WORK INSTRUCTION:
Line count for the string "will" in the records below: report that figure and nothing else.
═══ EXTRACTED ENTRIES
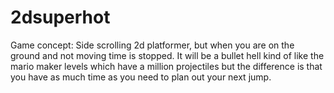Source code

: # 2dsuperhot
Game concept: Side scrolling 2d platformer, but when you are on the ground and not moving time is stopped. It will be a bullet hell kind of like the mario maker levels which have a million projectiles but the difference is that you have as much time as you need to plan out your next jump.
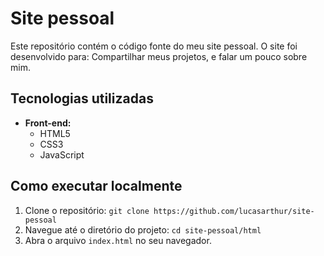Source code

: # Site pessoal

Este repositório contém o código fonte do meu site pessoal. O site foi desenvolvido para: Compartilhar meus projetos, e falar um pouco sobre mim.

## Tecnologias utilizadas

* **Front-end:**
    * HTML5
    * CSS3
    * JavaScript

## Como executar localmente

1.  Clone o repositório: `git clone https://github.com/lucasarthur/site-pessoal`
2.  Navegue até o diretório do projeto: `cd site-pessoal/html`
3.  Abra o arquivo `index.html` no seu navegador.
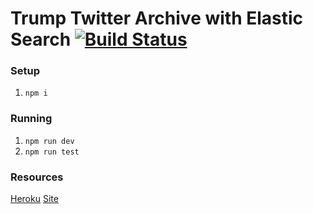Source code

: # Trump Twitter Archive with Elastic Search [![Build Status](https://travis-ci.com/bpb27/tta-elastic.svg?branch=master)](https://travis-ci.com/bpb27/tta-elastic)

### Setup
1. `npm i`

### Running
1. `npm run dev`
2. `npm run test`

### Resources
[Heroku](https://dashboard.heroku.com/apps/trump-twitter-archive)
[Site](https://trump-twitter-archive.herokuapp.com/)
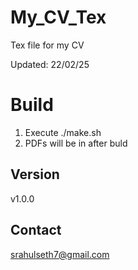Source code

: # My_CV_Tex

Tex file for my CV

Updated: 22/02/25

# Build
1. Execute ./make.sh
2. PDFs will be in after buld

## Version
v1.0.0

## Contact
srahulseth7@gmail.com
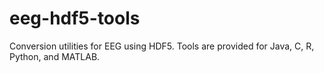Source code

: eeg-hdf5-tools
==============

Conversion utilities for EEG using HDF5. Tools are provided for Java, C, R, Python, and MATLAB.
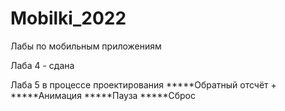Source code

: # Mobilki_2022
Лабы по мобильным приложениям

Лаба 4 - сдана

Лаба 5 в процессе проектирования
*****Обратный отсчёт +
*****Анимация 
*****Пауза
*****Сброс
══════
COMPLETED EXERCISE:
2